[Spark-k8s] — Getting started # Part 1

Tiago Xavier — Tue, 19 Jul 2022 17:17:49 +0000

This is the first part of a post series about running Spark on Kubernetes. You can read more about the advantages of using this approach in this Spot.io post here

By the end of this post, you will have a local environment ready to use minikube to run spark.

Create local environment

Except for autoscaling, which I will simulate using AWS EKS, Cluster Autoscaler, and Karpenter, we will use this local environment to work with spark throughout this series. The post on scalability will be published soon.

You must install minikube to use it locally. The procedures are very simple, and the official documentation is available here.

Tip: I strongly advise installing this plugin if you use ohmyzsh because provides you an alternative to aliasing popular kubectl commands.

Let’s create a multinode cluster with 2 nodes after installing minikube

minikube start --nodes 2 -p my-local-cluster

Perhaps you’re wondering why there are two local nodes, and the answer is that Kubernetes lets us specify which node on which we can install our applications.
In this post, we will simulate a small production environment, and in the next post, the spark driver will run on ON_DEMAND nodes and the executors on SPOT nodes. As a result, we can reduce cloud costs.

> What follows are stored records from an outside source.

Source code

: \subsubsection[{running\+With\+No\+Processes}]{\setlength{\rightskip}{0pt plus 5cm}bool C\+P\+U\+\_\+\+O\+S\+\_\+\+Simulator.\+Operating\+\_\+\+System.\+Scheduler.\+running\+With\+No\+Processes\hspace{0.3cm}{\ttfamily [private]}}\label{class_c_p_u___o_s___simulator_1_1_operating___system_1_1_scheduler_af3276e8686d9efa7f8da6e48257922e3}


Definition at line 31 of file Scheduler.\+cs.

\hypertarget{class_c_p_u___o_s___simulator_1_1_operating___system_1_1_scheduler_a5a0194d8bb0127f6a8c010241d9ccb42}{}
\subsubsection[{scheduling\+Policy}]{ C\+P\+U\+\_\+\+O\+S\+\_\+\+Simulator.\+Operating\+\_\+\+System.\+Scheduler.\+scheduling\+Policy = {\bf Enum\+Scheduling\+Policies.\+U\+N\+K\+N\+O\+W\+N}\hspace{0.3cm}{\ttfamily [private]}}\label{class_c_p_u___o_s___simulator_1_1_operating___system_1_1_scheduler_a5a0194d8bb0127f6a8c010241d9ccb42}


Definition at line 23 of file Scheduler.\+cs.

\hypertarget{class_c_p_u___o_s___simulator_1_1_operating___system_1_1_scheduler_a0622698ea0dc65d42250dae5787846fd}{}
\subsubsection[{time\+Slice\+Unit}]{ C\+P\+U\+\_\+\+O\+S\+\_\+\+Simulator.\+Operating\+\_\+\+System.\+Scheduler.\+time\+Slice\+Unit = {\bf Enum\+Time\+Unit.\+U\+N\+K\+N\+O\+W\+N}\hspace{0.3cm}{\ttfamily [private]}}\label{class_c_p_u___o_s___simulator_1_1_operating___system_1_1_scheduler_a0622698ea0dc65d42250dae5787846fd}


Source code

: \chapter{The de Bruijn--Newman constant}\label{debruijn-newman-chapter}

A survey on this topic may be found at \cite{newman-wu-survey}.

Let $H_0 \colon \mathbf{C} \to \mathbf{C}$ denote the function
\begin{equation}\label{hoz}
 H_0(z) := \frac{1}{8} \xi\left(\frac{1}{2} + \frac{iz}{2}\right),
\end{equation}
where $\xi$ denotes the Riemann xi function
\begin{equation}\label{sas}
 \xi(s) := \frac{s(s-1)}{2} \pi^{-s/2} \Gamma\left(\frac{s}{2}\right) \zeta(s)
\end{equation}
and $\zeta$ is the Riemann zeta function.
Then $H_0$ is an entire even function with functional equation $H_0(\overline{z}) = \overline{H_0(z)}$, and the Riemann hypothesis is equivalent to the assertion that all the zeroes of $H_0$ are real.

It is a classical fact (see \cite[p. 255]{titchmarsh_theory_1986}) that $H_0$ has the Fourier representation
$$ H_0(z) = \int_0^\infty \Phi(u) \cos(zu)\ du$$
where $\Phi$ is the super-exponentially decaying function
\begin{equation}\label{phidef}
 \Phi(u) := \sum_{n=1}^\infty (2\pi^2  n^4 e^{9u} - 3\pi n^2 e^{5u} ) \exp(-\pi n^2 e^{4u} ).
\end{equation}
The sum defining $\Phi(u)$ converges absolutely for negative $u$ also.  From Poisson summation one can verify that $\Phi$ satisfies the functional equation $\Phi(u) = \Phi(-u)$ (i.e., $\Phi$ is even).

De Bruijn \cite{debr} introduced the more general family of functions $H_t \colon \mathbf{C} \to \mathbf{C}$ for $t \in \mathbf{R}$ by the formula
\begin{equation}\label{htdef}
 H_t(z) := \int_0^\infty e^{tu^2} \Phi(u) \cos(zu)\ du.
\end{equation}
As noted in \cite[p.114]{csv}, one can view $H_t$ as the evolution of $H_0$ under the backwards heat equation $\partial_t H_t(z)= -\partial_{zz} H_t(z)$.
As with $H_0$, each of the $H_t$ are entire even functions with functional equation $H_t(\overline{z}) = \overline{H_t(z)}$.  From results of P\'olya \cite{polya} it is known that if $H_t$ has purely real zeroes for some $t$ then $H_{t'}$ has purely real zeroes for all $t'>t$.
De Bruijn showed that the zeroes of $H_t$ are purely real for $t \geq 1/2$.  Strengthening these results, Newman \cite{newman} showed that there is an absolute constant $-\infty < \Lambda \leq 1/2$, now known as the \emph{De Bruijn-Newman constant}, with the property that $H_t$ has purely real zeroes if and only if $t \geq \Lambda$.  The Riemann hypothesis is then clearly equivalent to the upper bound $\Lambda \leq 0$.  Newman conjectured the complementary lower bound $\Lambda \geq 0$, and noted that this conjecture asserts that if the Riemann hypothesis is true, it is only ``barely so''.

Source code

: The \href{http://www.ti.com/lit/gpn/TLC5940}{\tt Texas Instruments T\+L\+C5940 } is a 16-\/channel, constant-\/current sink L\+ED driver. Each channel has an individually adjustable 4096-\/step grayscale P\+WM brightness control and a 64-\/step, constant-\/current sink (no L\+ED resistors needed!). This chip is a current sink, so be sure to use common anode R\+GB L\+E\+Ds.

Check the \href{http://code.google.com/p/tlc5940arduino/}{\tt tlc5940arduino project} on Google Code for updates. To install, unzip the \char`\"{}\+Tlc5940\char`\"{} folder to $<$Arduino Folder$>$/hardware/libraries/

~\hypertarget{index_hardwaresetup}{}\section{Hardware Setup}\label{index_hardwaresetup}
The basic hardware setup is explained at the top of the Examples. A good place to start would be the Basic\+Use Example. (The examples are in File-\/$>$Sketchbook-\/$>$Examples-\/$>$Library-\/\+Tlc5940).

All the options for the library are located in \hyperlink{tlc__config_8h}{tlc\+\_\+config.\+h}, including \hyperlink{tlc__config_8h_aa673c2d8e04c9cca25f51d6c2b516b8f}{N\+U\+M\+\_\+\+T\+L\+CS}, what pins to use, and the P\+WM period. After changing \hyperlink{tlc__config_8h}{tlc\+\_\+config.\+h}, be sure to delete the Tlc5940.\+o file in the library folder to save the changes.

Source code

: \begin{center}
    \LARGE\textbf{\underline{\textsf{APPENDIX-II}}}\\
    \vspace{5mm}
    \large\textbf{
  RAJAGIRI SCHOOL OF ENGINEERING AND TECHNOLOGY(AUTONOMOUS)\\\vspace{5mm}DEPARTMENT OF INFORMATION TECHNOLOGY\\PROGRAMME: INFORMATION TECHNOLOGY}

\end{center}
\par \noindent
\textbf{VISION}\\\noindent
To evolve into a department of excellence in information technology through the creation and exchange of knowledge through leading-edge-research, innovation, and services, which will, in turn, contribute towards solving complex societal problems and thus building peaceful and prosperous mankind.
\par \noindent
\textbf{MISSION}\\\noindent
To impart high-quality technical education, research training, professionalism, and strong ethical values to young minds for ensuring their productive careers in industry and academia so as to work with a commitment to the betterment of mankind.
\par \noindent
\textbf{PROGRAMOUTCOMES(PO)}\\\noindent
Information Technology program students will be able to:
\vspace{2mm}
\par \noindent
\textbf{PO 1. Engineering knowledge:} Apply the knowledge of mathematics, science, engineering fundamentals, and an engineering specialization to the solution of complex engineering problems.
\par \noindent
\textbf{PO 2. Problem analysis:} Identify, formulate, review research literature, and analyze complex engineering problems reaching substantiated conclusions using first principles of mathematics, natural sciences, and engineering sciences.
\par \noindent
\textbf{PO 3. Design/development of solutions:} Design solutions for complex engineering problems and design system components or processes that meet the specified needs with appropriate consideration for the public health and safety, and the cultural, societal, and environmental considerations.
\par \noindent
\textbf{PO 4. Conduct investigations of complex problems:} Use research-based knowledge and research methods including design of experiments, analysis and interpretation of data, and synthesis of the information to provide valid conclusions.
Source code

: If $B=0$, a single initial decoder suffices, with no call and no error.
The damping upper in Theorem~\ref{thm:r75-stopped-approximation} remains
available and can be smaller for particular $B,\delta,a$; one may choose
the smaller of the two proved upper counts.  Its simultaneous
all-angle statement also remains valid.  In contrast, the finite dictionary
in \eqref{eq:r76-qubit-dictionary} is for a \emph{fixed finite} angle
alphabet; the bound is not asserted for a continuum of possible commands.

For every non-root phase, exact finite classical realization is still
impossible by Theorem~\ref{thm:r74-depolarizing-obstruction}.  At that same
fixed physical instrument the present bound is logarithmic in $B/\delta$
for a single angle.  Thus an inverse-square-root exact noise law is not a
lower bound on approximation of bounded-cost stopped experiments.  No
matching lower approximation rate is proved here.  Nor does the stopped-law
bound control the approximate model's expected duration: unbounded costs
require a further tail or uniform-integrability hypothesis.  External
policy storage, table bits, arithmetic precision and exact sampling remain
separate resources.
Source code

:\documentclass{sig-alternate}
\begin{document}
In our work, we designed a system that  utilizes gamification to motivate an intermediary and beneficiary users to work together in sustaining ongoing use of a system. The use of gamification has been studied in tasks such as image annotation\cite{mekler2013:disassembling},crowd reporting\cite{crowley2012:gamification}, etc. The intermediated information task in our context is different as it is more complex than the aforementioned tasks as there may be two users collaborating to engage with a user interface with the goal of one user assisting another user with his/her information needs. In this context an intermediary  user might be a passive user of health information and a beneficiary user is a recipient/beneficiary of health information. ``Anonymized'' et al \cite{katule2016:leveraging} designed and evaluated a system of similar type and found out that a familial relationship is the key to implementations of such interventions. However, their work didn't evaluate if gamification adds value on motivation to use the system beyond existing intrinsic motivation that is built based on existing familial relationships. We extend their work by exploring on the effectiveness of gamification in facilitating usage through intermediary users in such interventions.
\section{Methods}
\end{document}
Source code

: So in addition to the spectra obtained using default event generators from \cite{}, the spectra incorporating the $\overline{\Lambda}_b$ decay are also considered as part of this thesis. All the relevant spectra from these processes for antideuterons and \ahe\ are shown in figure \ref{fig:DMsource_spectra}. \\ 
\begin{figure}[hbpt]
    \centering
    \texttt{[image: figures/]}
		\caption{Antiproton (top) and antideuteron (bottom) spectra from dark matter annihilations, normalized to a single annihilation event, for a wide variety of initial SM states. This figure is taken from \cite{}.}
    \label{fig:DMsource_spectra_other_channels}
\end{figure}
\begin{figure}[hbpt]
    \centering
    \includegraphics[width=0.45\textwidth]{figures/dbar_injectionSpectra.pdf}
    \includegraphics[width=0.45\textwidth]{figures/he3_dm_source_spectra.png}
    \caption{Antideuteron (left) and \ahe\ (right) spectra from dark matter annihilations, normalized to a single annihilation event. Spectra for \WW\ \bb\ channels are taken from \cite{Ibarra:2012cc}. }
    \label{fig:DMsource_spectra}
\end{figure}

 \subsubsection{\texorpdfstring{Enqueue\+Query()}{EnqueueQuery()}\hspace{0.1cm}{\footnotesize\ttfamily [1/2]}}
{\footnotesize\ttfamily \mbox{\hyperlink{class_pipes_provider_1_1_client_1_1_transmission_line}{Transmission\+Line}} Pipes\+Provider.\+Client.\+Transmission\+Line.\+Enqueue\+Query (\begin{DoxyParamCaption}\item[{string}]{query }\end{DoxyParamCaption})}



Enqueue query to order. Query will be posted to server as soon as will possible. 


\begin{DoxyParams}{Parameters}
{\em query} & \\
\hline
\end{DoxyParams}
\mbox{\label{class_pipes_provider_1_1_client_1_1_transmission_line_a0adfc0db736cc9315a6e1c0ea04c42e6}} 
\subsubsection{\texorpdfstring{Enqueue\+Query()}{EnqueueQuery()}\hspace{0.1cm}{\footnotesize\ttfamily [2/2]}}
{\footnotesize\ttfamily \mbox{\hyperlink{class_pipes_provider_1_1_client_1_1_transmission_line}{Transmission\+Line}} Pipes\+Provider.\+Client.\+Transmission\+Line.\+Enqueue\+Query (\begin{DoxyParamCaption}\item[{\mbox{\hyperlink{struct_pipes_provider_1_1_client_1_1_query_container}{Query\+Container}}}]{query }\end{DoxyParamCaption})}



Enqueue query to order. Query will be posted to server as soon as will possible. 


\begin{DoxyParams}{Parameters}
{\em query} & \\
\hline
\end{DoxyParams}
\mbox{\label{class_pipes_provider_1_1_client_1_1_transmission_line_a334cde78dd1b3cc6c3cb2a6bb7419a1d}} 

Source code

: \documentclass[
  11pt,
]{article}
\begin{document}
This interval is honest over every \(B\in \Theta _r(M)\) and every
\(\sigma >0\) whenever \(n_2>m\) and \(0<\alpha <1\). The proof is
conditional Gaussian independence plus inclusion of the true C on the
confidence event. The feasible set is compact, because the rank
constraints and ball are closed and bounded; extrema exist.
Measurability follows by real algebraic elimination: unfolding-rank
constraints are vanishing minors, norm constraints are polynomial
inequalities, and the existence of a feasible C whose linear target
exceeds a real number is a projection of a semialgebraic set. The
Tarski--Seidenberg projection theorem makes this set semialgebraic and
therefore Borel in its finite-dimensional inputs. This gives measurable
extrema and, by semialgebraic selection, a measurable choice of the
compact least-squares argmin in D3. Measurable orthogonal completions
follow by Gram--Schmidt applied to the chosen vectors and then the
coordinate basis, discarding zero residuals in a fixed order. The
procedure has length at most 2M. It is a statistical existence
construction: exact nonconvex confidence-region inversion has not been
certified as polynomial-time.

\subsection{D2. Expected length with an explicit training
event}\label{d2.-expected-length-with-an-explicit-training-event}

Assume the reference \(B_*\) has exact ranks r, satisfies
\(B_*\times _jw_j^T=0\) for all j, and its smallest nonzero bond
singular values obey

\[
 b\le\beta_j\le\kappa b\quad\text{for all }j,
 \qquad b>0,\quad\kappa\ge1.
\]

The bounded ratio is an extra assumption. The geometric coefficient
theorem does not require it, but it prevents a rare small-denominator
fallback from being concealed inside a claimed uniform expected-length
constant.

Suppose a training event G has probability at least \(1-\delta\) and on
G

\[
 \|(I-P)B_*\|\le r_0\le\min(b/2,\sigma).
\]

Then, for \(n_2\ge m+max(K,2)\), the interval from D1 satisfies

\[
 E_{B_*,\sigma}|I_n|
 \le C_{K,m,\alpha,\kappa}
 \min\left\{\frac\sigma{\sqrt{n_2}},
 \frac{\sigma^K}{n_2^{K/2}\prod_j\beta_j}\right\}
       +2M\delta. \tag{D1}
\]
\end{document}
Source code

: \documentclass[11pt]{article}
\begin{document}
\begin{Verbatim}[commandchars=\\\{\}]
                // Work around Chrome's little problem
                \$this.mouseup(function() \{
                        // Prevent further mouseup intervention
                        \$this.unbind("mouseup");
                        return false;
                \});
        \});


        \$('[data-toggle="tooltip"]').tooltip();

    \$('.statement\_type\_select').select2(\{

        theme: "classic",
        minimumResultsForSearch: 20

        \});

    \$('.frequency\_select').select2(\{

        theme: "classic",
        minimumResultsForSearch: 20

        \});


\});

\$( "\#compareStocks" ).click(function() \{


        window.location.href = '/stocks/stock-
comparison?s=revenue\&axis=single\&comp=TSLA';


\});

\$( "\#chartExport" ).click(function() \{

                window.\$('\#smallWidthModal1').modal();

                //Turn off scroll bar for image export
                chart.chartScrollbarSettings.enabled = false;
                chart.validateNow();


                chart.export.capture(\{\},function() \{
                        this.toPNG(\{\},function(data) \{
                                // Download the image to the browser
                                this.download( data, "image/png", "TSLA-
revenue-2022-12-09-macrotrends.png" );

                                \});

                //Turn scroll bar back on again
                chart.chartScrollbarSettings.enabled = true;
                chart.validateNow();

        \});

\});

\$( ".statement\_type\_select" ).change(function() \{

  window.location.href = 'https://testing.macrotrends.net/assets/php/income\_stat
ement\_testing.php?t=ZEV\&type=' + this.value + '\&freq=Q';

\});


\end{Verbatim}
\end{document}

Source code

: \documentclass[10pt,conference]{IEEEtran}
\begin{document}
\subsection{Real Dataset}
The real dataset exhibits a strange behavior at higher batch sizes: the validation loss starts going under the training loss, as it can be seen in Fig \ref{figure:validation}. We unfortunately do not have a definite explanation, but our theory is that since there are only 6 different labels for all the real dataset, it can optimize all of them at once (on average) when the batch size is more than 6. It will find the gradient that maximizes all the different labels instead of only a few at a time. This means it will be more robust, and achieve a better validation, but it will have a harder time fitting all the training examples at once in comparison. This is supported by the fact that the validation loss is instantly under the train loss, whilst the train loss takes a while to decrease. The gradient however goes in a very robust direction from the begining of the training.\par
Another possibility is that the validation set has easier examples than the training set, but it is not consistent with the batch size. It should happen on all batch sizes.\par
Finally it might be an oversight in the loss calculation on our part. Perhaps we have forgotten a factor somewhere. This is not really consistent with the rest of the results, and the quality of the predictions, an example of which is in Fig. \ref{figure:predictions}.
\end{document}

You can see if everything worked out by looking at this output at the console.

Imagine the following hypothetical scenario: my-local-cluster is an ON_DEMAND instance and my-local-cluster-m02 is a SPOT instance

Create the processing namespace from which our spark job will run.

$ k create namespace processing

Installing Spark

The SparkOperator must be installed before we can use Spark on Kubernetes. Google created this operator, which is available on Github. In a nutshell, the operator is in charge of monitoring the cluster for specific events related to the spark job, as known as kind: SparkApplication

The simplest way to install is to follow the documentation using Helm but we can customize some interesting features by downloading the SparkOperator helm

$ helm repo add spark-operator https://googlecloudplatform.github.io/spark-on-k8s-operator
$ helm pull spark-operator/spark-operator

You will get this result

Let's open the values.yaml file and make some changes.

...
sparkJobNamespace: "processing"
...
webhook:
  enable: true
  ...
  namespaceSelector: kubernetes.io/metadata.name=processing
...
nodeSelector:
    kubernetes.io/hostname=my-local-cluster

sparkJobNamescape specifies which namespace SparkOperator will use to receive spark job events.

Because we will control instance types for spark drivers and executos in the following post, webhook is set to true. Don’t be concerned right now.

The nodeSelector parameter specifies which node instance the SparkOperator pod will be installed on. We need to ensure that we do not lose the spark-operator pod, so we use an ON_DEMAND instance in our hypothetical example.

Run to install

$ helm install <chart-name> <chart-folder> -n <namespace>
$ helm install spark-operator spark-operator -n spark-operator --create-namespace

We now have SparkOperator installed and running

The final step is to set up a spark job to run.

An example of a spark job defined using a YAML file is provided below. As you can see, we’re defining the processing namespace in which all of our spark jobs will run, and the SparkOperator will receive events from that.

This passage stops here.